§ Supplied records
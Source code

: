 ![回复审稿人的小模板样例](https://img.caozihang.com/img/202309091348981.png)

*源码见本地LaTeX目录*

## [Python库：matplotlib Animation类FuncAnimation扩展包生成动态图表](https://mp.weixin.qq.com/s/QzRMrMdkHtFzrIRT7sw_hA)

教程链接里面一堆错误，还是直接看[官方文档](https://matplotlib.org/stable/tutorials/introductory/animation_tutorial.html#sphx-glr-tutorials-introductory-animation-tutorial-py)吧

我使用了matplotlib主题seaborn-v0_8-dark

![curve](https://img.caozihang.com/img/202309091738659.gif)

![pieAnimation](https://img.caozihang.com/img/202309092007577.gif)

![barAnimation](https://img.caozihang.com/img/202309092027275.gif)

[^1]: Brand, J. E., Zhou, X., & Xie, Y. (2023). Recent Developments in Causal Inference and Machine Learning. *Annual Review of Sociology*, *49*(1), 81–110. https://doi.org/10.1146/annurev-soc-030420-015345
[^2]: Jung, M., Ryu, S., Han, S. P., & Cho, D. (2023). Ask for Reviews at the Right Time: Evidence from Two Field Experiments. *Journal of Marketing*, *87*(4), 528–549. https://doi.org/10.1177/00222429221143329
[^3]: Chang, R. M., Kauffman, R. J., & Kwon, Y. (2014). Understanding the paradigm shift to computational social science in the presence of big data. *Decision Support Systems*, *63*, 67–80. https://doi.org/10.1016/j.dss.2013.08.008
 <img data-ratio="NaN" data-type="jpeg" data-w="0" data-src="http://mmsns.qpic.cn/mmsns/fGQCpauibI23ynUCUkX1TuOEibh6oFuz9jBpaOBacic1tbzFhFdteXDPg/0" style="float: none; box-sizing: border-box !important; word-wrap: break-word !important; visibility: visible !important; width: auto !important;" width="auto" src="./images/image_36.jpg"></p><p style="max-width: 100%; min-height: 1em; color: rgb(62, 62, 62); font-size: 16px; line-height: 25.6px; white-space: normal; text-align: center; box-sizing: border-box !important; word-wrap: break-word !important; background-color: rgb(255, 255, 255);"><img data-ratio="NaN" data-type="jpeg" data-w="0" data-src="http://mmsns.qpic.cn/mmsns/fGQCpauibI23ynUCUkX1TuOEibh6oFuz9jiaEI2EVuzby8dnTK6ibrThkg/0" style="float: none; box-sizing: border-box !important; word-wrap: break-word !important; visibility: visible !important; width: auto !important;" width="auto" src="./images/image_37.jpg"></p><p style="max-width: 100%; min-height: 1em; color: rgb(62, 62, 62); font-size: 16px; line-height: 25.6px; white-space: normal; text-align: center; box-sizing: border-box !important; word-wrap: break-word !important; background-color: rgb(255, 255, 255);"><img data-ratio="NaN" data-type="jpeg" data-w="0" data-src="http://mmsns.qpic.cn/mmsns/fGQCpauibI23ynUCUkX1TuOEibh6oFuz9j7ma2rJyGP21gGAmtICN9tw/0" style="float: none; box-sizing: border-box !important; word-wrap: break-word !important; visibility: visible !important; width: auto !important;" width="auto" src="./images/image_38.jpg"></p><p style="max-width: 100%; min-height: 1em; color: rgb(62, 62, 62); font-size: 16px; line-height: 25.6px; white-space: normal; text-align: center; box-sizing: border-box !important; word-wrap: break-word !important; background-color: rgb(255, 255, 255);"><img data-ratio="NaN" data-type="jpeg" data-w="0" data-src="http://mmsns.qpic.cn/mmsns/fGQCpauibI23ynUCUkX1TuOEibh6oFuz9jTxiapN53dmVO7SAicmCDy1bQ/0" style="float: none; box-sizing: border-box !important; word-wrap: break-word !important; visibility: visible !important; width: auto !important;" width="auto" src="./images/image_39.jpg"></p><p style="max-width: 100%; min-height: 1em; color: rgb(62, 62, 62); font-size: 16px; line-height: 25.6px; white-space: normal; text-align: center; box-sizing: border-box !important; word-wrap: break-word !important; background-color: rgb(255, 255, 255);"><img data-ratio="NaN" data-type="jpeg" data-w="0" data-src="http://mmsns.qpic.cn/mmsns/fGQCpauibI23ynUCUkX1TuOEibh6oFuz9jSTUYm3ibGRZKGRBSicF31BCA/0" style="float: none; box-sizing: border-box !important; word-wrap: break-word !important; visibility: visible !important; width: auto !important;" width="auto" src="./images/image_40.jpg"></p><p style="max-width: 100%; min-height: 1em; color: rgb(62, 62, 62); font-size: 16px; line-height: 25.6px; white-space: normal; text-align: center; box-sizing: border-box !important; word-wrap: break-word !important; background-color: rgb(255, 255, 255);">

§ About this exercise
Each line of the entries above that contains "caozihang" is to be copied.

§ Written solution
: ![回复审稿人的小模板样例](https://img.caozihang.com/img/202309091348981.png)
![curve](https://img.caozihang.com/img/202309091738659.gif)
![pieAnimation](https://img.caozihang.com/img/202309092007577.gif)
![barAnimation](https://img.caozihang.com/img/202309092027275.gif)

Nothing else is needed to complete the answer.